Born Constance Georgina Gore-Booth, into a life of wealth and privilege 150 years ago, on February 4th, 1868, at 7, Buckingham Street in London, near Buckingham Palace, she was the eldest child of the famous Arctic explorer, Sir Henry Gore-Booth of Lissadell House, in County Sligo, and Lady Georgina Hill Gore-Booth, originally from Tickhele Castle in Yorkshire.
She was most famous for her leadership in the 1916 Easter Rising and the subsequent struggle for freedom in Ireland, for which she risked her life.
As an Anglo-Irish landlord, her father was not typical of his kind and he administered his land with a degree of compassion for the peasantry who farmed it at the time.
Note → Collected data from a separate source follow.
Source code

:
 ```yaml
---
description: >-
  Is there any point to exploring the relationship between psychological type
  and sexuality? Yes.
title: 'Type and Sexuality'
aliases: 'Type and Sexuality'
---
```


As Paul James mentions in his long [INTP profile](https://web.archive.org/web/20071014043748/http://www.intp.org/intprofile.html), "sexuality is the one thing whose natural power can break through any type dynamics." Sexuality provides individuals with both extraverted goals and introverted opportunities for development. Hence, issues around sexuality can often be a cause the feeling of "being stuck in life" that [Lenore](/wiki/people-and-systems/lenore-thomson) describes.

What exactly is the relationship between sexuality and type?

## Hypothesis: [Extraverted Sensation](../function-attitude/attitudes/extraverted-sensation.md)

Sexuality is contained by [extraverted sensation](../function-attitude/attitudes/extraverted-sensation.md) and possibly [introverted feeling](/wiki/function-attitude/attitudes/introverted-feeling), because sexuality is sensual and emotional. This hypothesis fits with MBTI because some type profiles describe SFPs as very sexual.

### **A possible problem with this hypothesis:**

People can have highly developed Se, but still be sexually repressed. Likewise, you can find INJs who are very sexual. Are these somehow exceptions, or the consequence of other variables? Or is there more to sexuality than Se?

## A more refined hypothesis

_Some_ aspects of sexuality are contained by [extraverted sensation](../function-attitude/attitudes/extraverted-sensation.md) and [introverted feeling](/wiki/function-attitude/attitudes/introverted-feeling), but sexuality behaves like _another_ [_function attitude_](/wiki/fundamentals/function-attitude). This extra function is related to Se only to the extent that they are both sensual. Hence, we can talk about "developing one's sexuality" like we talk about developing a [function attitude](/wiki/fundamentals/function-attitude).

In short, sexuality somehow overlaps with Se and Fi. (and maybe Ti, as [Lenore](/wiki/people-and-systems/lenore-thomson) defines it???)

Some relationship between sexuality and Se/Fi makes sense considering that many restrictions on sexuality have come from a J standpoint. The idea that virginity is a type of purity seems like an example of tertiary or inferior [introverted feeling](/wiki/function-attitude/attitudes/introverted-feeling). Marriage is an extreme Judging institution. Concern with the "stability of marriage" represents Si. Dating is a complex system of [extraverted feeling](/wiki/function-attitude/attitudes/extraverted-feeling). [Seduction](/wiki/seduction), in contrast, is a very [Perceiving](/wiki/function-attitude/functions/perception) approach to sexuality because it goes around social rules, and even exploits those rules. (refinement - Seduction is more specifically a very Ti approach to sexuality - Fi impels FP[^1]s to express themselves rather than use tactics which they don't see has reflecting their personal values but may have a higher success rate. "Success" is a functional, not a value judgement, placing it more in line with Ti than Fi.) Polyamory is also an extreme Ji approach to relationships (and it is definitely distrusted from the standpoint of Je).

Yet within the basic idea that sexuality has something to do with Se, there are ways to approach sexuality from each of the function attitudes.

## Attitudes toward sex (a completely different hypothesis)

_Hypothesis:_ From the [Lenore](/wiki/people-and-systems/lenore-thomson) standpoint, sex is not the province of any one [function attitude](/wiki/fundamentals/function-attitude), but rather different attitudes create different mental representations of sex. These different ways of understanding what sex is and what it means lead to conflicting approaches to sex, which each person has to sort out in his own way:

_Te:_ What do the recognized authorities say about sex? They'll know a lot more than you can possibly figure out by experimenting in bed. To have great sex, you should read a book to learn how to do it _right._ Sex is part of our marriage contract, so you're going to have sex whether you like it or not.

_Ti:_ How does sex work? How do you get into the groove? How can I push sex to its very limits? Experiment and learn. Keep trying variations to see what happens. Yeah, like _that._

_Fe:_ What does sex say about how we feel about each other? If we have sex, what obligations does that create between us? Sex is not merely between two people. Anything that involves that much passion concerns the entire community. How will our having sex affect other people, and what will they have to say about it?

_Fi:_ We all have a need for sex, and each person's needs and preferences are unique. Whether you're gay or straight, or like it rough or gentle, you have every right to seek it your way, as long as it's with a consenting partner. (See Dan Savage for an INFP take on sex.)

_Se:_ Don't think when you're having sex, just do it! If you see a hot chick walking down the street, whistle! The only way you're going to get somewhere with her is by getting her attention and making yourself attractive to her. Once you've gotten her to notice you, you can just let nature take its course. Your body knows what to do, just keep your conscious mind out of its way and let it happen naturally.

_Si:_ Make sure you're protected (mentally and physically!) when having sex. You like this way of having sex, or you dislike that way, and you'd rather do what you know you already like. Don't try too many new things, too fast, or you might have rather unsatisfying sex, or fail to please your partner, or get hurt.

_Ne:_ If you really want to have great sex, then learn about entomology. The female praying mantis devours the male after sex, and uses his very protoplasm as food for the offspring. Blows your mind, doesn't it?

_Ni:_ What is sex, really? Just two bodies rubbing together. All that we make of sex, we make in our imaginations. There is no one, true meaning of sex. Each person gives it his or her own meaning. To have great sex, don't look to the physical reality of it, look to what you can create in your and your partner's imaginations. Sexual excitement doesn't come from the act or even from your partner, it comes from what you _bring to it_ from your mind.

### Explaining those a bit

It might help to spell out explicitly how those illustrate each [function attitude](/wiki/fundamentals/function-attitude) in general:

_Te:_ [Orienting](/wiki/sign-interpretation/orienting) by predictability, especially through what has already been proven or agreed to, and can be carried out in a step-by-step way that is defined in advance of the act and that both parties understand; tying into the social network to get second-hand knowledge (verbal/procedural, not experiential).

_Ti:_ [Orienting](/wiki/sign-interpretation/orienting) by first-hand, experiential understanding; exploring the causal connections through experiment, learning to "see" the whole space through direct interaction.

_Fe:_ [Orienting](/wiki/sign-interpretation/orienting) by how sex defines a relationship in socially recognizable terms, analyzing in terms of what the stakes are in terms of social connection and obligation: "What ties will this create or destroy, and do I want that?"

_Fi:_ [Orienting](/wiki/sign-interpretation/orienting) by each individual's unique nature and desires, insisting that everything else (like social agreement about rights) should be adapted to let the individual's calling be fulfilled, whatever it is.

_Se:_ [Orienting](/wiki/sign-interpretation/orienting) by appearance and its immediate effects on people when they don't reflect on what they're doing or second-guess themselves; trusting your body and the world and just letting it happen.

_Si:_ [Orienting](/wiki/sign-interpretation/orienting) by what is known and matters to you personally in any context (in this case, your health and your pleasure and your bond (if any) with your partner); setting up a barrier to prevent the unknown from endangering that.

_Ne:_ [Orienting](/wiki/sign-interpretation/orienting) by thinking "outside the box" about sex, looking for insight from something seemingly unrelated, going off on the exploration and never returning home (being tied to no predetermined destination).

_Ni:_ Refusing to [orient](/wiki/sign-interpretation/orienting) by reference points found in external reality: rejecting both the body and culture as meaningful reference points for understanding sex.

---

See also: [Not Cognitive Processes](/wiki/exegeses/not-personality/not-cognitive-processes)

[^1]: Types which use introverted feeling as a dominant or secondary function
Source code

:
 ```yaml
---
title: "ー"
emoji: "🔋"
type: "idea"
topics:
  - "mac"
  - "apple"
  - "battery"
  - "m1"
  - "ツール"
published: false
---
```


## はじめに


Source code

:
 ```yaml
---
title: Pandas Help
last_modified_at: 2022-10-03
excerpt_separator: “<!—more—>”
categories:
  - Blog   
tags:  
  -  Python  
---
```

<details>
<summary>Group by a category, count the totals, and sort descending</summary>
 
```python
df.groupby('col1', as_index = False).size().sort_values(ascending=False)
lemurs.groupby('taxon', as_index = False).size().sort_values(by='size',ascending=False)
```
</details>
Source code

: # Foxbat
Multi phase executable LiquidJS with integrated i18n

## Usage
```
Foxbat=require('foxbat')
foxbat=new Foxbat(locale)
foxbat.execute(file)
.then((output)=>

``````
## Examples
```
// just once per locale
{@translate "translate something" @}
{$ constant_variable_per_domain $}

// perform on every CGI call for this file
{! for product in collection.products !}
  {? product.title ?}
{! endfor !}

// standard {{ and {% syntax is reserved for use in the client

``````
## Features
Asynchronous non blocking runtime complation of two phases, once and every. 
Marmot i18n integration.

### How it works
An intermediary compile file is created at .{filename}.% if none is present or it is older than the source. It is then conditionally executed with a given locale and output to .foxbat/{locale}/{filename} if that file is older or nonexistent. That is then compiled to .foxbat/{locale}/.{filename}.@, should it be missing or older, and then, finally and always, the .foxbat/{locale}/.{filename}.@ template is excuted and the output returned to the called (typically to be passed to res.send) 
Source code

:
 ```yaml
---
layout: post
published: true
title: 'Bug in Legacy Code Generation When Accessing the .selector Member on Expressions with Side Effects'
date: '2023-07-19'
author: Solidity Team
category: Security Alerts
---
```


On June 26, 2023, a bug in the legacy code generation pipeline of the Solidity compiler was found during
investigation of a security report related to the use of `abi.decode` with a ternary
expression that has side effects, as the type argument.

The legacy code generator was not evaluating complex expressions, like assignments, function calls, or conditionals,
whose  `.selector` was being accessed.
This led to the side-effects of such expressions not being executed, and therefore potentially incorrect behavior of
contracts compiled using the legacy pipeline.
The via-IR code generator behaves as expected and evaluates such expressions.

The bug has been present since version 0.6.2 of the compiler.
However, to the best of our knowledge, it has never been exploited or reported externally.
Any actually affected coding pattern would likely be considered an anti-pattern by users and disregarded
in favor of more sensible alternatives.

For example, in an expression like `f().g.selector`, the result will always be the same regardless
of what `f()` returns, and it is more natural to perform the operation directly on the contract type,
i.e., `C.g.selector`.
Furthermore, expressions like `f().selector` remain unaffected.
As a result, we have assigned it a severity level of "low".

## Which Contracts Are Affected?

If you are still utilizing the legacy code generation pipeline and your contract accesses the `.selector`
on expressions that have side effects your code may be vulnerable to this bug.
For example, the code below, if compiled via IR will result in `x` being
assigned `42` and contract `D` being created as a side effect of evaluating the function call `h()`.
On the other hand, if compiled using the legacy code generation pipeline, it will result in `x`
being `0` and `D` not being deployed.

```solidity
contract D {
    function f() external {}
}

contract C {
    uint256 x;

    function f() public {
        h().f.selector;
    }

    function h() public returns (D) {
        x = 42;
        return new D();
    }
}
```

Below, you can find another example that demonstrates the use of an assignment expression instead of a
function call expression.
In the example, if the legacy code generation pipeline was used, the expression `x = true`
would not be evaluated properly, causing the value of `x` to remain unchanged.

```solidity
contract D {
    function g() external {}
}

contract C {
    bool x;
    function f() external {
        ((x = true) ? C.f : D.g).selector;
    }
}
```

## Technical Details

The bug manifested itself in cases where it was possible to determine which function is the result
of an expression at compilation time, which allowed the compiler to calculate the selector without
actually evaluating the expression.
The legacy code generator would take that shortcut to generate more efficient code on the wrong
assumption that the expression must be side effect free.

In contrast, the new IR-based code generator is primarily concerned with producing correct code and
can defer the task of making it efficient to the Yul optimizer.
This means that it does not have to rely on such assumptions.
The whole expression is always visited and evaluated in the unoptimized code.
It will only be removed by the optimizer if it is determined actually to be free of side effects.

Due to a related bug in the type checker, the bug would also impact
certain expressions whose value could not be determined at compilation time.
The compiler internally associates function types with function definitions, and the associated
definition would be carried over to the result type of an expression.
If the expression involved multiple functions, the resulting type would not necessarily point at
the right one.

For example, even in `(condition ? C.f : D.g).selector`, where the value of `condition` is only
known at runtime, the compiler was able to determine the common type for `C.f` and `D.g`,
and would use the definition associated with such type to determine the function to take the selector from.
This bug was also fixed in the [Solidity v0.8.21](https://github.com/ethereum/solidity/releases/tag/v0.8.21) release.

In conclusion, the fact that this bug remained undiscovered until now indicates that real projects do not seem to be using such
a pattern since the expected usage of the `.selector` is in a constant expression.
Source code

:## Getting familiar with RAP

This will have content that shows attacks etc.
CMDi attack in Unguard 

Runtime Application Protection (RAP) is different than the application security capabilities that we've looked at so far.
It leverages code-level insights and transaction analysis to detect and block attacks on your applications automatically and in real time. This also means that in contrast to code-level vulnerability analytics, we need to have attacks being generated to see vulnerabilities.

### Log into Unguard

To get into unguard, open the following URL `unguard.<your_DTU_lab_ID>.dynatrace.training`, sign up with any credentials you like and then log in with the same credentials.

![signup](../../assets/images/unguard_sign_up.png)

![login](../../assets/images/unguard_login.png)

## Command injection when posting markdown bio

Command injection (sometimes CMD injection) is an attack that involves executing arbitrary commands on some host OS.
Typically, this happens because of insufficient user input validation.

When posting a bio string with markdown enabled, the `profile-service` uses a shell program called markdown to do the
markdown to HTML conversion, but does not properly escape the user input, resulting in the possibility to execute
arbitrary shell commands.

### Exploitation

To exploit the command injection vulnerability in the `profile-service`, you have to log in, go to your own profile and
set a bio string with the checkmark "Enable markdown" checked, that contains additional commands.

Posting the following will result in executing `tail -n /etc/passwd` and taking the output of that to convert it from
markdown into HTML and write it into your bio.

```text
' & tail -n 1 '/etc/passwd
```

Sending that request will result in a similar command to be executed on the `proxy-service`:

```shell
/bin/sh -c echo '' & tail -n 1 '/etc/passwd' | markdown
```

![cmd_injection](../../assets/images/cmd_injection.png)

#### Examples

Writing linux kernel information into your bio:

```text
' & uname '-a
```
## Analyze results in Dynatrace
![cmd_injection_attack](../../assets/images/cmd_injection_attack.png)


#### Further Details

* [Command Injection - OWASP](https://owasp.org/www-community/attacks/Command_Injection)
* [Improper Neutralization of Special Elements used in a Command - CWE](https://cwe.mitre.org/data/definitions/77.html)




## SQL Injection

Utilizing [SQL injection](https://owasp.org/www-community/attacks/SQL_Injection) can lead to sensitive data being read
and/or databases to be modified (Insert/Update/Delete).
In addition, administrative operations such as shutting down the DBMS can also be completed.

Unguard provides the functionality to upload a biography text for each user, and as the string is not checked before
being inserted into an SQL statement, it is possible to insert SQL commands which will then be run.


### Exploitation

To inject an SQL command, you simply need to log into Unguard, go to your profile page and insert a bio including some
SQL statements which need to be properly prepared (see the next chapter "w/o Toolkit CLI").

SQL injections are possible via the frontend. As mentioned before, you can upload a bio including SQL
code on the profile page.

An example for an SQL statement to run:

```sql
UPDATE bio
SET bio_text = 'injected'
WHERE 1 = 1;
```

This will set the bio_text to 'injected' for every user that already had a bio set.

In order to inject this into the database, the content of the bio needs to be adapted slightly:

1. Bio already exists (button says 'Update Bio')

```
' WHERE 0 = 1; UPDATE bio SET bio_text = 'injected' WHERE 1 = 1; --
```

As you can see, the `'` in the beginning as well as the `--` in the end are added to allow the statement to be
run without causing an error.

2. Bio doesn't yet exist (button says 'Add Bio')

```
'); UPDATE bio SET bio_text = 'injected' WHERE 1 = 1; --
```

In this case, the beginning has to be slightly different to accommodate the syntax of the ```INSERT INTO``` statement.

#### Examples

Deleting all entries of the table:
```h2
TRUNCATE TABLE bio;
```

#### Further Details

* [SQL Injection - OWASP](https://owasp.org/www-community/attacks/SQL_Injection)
He provided food relief to the starving tenants in the indoor riding arena on the Lissadell estate during the famine of 1879.
That act of compassion undoubtedly inspired humanity and concern for the poor in his daughter who was then 11 years old.
In the 1890s a regular visitor to Lissadell House was the poet William Butler Yeats, who was captivated by both Constance and her younger sister Eva, who later involved herself in the Labour movement in England, and in women’s suffrage.